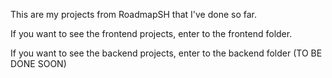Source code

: This are my projects from RoadmapSH that I've done so far. 

If you want to see the frontend projects, enter to the frontend folder.

If you want to see the backend projects, enter to the backend folder (TO BE DONE SOON)

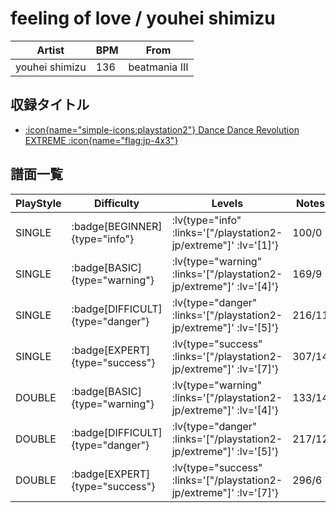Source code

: # feeling of love / youhei shimizu

|Artist|BPM|From|
|------|---|----|
|youhei shimizu|136|beatmania III|

## 収録タイトル

- [ :icon{name="simple-icons:playstation2"} Dance Dance Revolution EXTREME :icon{name="flag:jp-4x3"} ](/playstation2-jp/extreme)

## 譜面一覧

|PlayStyle|Difficulty|Levels|Notes|Movie|
|---------|----------|------|-----|-----|
|SINGLE| :badge[BEGINNER]{type="info"} | :lv{type="info" :links='["/playstation2-jp/extreme"]' :lv='[1]'} |100/0||
|SINGLE| :badge[BASIC]{type="warning"} | :lv{type="warning" :links='["/playstation2-jp/extreme"]' :lv='[4]'} |169/9||
|SINGLE| :badge[DIFFICULT]{type="danger"} | :lv{type="danger" :links='["/playstation2-jp/extreme"]' :lv='[5]'} |216/11||
|SINGLE| :badge[EXPERT]{type="success"} | :lv{type="success" :links='["/playstation2-jp/extreme"]' :lv='[7]'} |307/14||
|DOUBLE| :badge[BASIC]{type="warning"} | :lv{type="warning" :links='["/playstation2-jp/extreme"]' :lv='[4]'} |133/14||
|DOUBLE| :badge[DIFFICULT]{type="danger"} | :lv{type="danger" :links='["/playstation2-jp/extreme"]' :lv='[5]'} |217/12||
|DOUBLE| :badge[EXPERT]{type="success"} | :lv{type="success" :links='["/playstation2-jp/extreme"]' :lv='[7]'} |296/6||

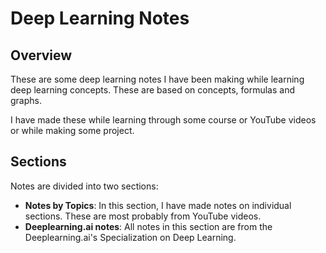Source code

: # Deep Learning Notes

## Overview

These are some deep learning notes I have been making while learning deep learning concepts. These are based on concepts, formulas and graphs.

I have made these while learning through some course or YouTube videos or while making some project.

## Sections

Notes are divided into two sections:

* **Notes by Topics**: In this section, I have made notes on individual sections. These are most probably from YouTube videos.
* **Deeplearning.ai notes**: All notes in this section are from the Deeplearning.ai's Specialization on Deep Learning.
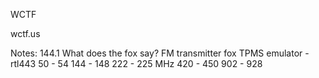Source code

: WCTF

wctf.us

Notes:
144.1 What does the fox say?
FM transmitter fox
TPMS emulator - rtl443
50 - 54
144 - 148
222 - 225 MHz
420 - 450
902 - 928
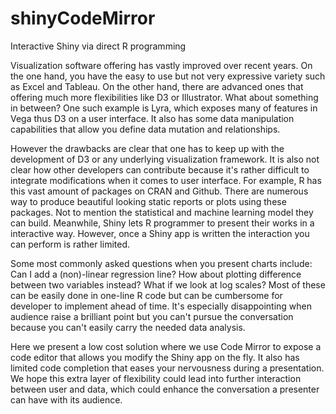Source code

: shinyCodeMirror
===============

Interactive Shiny via direct R programming


Visualization software offering has vastly improved over recent years. On the one hand, you have the easy to use but not 
very expressive variety such as Excel and Tableau. On the other hand, there are advanced ones that offering much more 
flexibilities like D3 or Illustrator. What about something in between? One such example is Lyra, which exposes many of 
features in Vega thus D3 on a user interface. It also has some data manipulation capabilities that allow you define
data mutation and relationships.


However the drawbacks are clear that one has to keep up with the development of D3 or any underlying visualization framework. 
It is also not clear how other developers can contribute because it's rather difficult to integrate modifications when it
comes to user interface.
For example, R has this vast amount of packages on CRAN and Github. There are numerous way to produce beautiful looking
static reports or plots using these packages. Not to mention the statistical and machine learning model they can build.
Meanwhile, Shiny lets R programmer to present their works in a interactive way. 
However, once a Shiny app is written the interaction you can perform is rather limited.


Some most commonly asked questions when you present charts include: Can I add a (non)-linear regression line? How about plotting
difference between two variables instead? What if we look at log scales? Most of these can be easily done in one-line R code but 
can be cumbersome for developer to implement ahead of time. It's especially disappointing when audience raise a brilliant point
but you can't pursue the conversation because you can't easily carry the needed data analysis.

Here we present a low cost solution where we use Code Mirror to expose a code editor that allows you modify the Shiny
app on the fly. It also has limited code completion that eases your nervousness during a presentation. We hope this
extra layer of flexibility could lead into further interaction between user and data, which could enhance the conversation
a presenter can have with its audience.
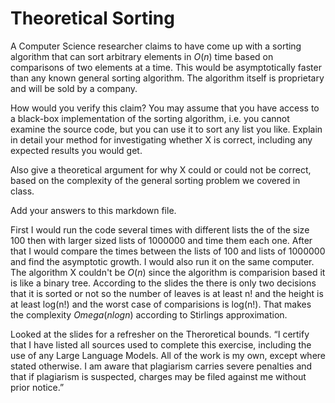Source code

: # Theoretical Sorting

A Computer Science researcher claims to have come up with a sorting algorithm
that can sort arbitrary elements in $O(n)$ time based on comparisons of two
elements at a time. This would be asymptotically faster than any known general
sorting algorithm. The algorithm itself is proprietary and will be sold by a
company.

How would you verify this claim? You may assume that you have access to a
black-box implementation of the sorting algorithm, i.e. you cannot examine the
source code, but you can use it to sort any list you like. Explain in detail
your method for investigating whether X is correct, including any expected
results you would get.

Also give a theoretical argument for why X could or could not be correct, based
on the complexity of the general sorting problem we covered in class.

Add your answers to this markdown file.

First I would run the code several times with different lists the of the size 100 then with larger sized lists of 1000000 and time them each one. After that I would compare the times between the lists of 100 and lists of 1000000 and find the asymptotic growth. I would also run it on the same computer.
The algorithm X couldn't be $O(n)$ since the algorithm is comparision based it is like a binary tree. According to the slides the there is only two decisions that it is sorted or not so the number of leaves is at least n! and the height is at least log(n!) and the worst case of comparisions is log(n!). That makes the complexity $Omega(nlogn)$ according to Stirlings approximation.

Looked at the slides for a refresher on the Theroretical bounds. “I certify that I have listed all sources used to complete this exercise, including the use of any Large Language Models. All of the work is my own, except where stated otherwise. I am aware that plagiarism carries severe penalties and that if plagiarism is suspected, charges may be filed against me without prior notice.”
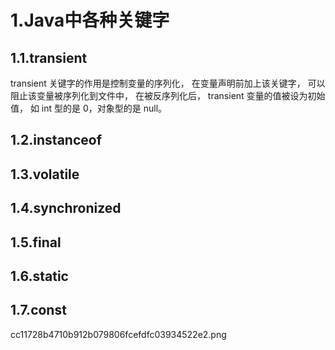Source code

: # 1.Java中各种关键字

## 1.1.transient

transient 关键字的作⽤是控制变量的序列化， 在变量声明前加上该关键字， 可以阻⽌该变量被序列化到⽂件中， 在被反序列化后， transient 变量的值被设为初始值， 如 int 型的是 0，对象型的是 null。

## 1.2.instanceof

## 1.3.volatile

## 1.4.synchronized

## 1.5.final

## 1.6.static

## 1.7.const

cc11728b4710b912b079806fcefdfc03934522e2.png



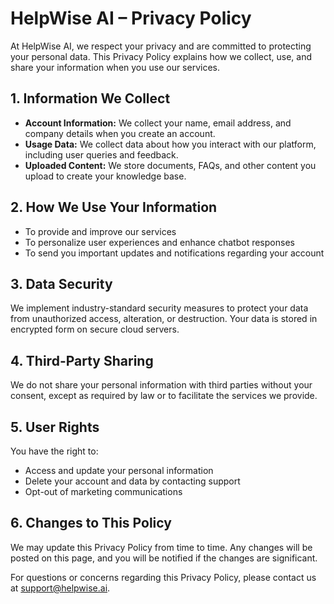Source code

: # HelpWise AI – Privacy Policy

At HelpWise AI, we respect your privacy and are committed to protecting your personal data. This Privacy Policy explains how we collect, use, and share your information when you use our services.

## 1. Information We Collect
- **Account Information:** We collect your name, email address, and company details when you create an account.
- **Usage Data:** We collect data about how you interact with our platform, including user queries and feedback.
- **Uploaded Content:** We store documents, FAQs, and other content you upload to create your knowledge base.

## 2. How We Use Your Information
- To provide and improve our services
- To personalize user experiences and enhance chatbot responses
- To send you important updates and notifications regarding your account

## 3. Data Security
We implement industry-standard security measures to protect your data from unauthorized access, alteration, or destruction. Your data is stored in encrypted form on secure cloud servers.

## 4. Third-Party Sharing
We do not share your personal information with third parties without your consent, except as required by law or to facilitate the services we provide.

## 5. User Rights
You have the right to:
- Access and update your personal information
- Delete your account and data by contacting support
- Opt-out of marketing communications

## 6. Changes to This Policy
We may update this Privacy Policy from time to time. Any changes will be posted on this page, and you will be notified if the changes are significant.

For questions or concerns regarding this Privacy Policy, please contact us at support@helpwise.ai.
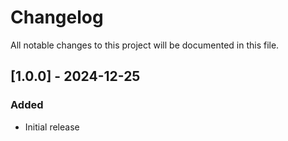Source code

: # Changelog

All notable changes to this project will be documented in this file.

## [1.0.0] - 2024-12-25

### Added

- Initial release
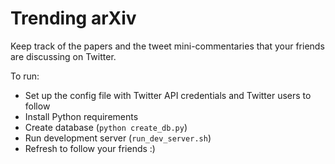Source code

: # Trending arXiv

Keep track of the papers and the tweet mini-commentaries that your friends are discussing on Twitter.

To run:

+ Set up the config file with Twitter API credentials and Twitter users to follow
+ Install Python requirements
+ Create database (`python create_db.py`)
+ Run development server (`run_dev_server.sh`)
+ Refresh to follow your friends :)
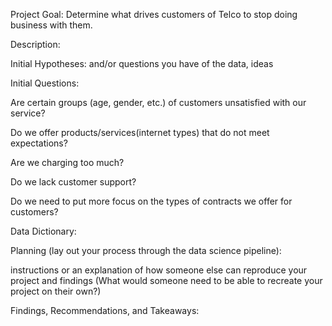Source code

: Project Goal: Determine what drives customers of Telco to stop doing business with them.
 
Description: 
 
Initial Hypotheses: 
and/or questions you have of the data, ideas
 
Initial Questions:
 
Are certain groups (age, gender, etc.) of customers unsatisfied with our service?
 
Do we offer products/services(internet types) that do not meet expectations?
 
Are we charging too much?
 
Do we lack customer support?
 
Do we need to put more focus on the types of contracts we offer for customers?
 
Data Dictionary:
 
Planning (lay out your process through the data science pipeline):
 
instructions or an explanation of how someone else can reproduce your project and findings (What would someone need to be able to recreate your project on their own?)
 
Findings, Recommendations, and Takeaways:


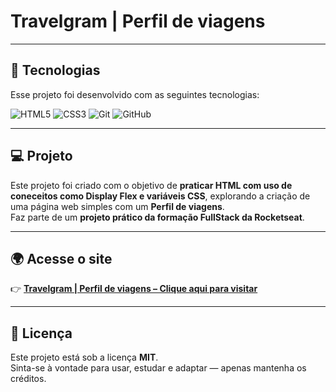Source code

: #  **Travelgram | Perfil de viagens**

---

## 🚀 **Tecnologias**

Esse projeto foi desenvolvido com as seguintes tecnologias:

![HTML5](https://img.shields.io/badge/HTML5-E34F26?style=for-the-badge&logo=html5&logoColor=white)
![CSS3](https://img.shields.io/badge/CSS3-1572B6?style=for-the-badge&logo=css3&logoColor=white)
![Git](https://img.shields.io/badge/Git-F05033?style=for-the-badge&logo=git&logoColor=white)
![GitHub](https://img.shields.io/badge/GitHub-181717?style=for-the-badge&logo=github&logoColor=white)

---

## 💻 **Projeto**

Este projeto foi criado com o objetivo de **praticar HTML com uso de coneceitos como Display Flex e variáveis CSS**, explorando a criação de uma página web simples com um **Perfil de viagens**.  
Faz parte de um **projeto prático da formação FullStack da Rocketseat**.

---

## 🌍 **Acesse o site**

👉 [**Travelgram | Perfil de viagens – Clique aqui para visitar**](https://paulohassad.github.io/Projeto_Travelgram)

---

## 📝 **Licença**

Este projeto está sob a licença **MIT**.  
Sinta-se à vontade para usar, estudar e adaptar — apenas mantenha os créditos. 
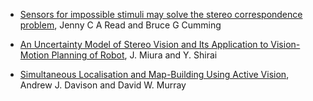  * [Sensors for impossible stimuli may solve the stereo correspondence problem](http://www.staff.ncl.ac.uk/j.c.a.read/publications/ReadCumming07.pdf), Jenny C A Read and Bruce G Cumming

  * [An Uncertainty Model of Stereo Vision and Its Application to Vision-Motion Planning of Robot](http://www-cv.mech.eng.osaka-u.ac.jp/~jun/pdffiles/ijcai93.pdf), J. Miura and Y. Shirai

  * [Simultaneous Localisation and Map-Building Using Active Vision](http://www.doc.ic.ac.uk/~ajd/Publications/davison_murray_pami2002.pdf), Andrew J. Davison and David W. Murray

++++++

Set down again, word for word, the stretch of records from the line with "# Deep Learning Notes" to the line with "Notes are divided", both of those lines included.

> [OUTPUT OF THE EXERCISE]:
: # Deep Learning Notes

## Overview

These are some deep learning notes I have been making while learning deep learning concepts. These are based on concepts, formulas and graphs.

I have made these while learning through some course or YouTube videos or while making some project.

## Sections

Notes are divided into two sections:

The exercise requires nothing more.